Commonwealth v. DiSantis

437 A.2d 1252 | Pa. Super. Ct. | 1981

293 Pa. Super. 154 (1981)
437 A.2d 1252

COMMONWEALTH of Pennsylvania, Appellant,
v.
Robert A. DiSANTIS.

Superior Court of Pennsylvania.

Argued February 23, 1981.
Filed December 11, 1981.

*155 Lee Ruslander, Assistant District Attorney, West Chester, for Commonwealth, appellant.

*156 Alan Lourie, Assistant Public Defender, West Chester, for appellee.

Before SPAETH, JOHNSON and WIEAND, JJ.

JOHNSON, Judge:

The Commonwealth appeals from the order of July 21, 1980, which both granted Appellee's motion in arrest of judgment and dismissed the charges and discharged Appellee. The basis for the discharge was the violation of Appellee's Rule 1100 rights. For the following reasons, we reverse.

The complaint against Appellee was filed on July 21, 1976; so the run date was January 17, 1977. After a preliminary hearing on August 8, 1976, Appellee was held for trial. When the case was called for trial on December 6, 1976, Appellee, after a complete colloquy, entered a guilty plea that was accepted by the court. The judge deferred sentencing pending a presentence investigation.

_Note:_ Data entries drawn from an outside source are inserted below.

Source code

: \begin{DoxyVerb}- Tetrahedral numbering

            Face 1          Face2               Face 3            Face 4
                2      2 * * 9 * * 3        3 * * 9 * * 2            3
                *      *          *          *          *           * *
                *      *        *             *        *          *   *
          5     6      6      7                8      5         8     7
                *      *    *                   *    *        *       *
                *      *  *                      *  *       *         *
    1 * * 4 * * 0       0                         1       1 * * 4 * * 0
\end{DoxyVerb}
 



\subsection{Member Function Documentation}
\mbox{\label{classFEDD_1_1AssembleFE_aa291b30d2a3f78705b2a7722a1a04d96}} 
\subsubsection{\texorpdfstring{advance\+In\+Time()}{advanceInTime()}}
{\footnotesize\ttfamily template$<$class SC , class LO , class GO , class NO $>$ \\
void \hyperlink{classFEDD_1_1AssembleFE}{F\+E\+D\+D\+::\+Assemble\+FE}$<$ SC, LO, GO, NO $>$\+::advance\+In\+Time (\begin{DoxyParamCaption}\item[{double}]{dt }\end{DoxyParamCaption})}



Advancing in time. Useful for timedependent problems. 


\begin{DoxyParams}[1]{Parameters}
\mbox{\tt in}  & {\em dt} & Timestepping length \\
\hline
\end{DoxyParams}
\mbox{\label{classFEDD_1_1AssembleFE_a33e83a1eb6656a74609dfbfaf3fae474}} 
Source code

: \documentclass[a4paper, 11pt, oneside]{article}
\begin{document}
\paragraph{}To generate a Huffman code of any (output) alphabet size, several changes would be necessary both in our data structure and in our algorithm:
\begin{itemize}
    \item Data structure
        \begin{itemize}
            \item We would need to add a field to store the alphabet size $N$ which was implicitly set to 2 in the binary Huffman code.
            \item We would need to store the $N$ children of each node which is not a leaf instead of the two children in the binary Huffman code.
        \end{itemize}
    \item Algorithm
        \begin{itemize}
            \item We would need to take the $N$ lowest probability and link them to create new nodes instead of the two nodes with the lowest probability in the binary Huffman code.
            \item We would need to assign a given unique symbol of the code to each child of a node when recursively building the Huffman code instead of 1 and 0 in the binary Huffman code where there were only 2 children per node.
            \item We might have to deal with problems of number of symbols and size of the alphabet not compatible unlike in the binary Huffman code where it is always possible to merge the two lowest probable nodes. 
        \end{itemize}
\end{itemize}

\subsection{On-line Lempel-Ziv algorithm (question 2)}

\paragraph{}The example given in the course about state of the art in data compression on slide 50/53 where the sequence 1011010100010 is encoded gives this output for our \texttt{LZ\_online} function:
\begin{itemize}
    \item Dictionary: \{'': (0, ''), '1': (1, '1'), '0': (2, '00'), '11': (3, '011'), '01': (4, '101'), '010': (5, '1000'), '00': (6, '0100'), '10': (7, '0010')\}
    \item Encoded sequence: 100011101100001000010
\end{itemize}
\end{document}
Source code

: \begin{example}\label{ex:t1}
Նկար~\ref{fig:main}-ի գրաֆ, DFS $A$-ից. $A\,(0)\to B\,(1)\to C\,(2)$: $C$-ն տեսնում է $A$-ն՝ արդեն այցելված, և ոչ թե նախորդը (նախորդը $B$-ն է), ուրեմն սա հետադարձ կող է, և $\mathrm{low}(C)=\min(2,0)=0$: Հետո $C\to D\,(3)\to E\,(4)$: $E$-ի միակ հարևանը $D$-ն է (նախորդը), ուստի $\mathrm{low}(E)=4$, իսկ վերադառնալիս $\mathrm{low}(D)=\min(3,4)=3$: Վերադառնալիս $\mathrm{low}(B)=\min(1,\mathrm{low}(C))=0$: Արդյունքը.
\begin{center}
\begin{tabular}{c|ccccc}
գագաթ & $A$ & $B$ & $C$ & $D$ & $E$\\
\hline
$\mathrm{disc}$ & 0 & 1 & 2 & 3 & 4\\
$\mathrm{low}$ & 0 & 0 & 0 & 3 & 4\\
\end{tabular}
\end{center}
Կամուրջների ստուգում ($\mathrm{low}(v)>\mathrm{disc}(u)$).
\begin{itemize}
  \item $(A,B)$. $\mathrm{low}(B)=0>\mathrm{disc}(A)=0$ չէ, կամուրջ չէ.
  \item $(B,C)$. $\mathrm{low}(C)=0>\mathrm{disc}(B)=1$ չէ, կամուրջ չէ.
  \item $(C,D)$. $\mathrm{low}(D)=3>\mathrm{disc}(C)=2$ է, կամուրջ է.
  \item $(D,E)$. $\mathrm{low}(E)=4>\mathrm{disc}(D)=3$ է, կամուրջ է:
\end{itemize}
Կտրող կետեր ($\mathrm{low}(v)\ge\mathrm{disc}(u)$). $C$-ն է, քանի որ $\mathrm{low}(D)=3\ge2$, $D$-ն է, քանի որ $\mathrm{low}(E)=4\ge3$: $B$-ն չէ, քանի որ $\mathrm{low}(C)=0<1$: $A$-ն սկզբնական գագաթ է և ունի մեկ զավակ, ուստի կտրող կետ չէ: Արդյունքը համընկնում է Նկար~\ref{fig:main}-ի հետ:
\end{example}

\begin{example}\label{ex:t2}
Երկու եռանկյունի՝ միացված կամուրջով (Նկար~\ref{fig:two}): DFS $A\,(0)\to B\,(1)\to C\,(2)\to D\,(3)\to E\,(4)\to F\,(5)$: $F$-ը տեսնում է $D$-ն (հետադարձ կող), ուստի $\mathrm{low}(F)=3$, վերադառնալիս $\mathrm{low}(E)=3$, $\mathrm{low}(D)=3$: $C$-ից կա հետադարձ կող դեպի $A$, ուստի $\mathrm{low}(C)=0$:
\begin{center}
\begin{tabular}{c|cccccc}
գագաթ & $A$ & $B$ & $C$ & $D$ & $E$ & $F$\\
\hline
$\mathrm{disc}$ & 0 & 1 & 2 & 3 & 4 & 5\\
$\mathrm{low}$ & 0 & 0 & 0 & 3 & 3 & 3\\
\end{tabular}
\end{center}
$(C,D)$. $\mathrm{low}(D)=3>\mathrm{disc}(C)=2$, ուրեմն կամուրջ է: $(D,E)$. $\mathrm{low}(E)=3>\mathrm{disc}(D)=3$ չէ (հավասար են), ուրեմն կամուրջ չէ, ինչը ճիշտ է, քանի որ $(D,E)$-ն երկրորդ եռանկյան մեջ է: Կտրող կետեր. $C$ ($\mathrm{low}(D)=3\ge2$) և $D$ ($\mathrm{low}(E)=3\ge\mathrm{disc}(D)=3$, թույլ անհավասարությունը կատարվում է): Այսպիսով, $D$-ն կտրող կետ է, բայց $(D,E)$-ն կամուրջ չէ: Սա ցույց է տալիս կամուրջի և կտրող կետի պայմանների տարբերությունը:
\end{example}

When Appellee appeared for sentencing on April 14, 1977, he denied one count to which he had previously pled guilty. The judge, therefore, refused to impose sentence and continued the proceedings. On July 25, 1977, the Commonwealth filed a petition for an extension under Rule 1100(c).[1] On August 24, 1977, Appellee withdrew his guilty pleas and waived his Rule 1100 rights subsequent to August 24, 1977. On August 31, 1977, after a hearing on the Commonwealth's *157 Rule 1100(c) petition, the court extended the run date to December 30, 1977.

On December 8, 1977, Appellee filed an Application to Dismiss; and the court conducted a hearing on said application prior to the commencement of the nonjury trial. The court dismissed Appellee's application and proceeded with the nonjury trial. Appellee was found guilty of Simple Assault,[2] Recklessly Endangering Another Person,[3] two counts of Arson and Related Offenses,[4] and Driving under Influence of Alcohol or Controlled Substance.[5] On October 21, 1980, the court granted Appellee's motion in arrest of judgment and discharged Appellee.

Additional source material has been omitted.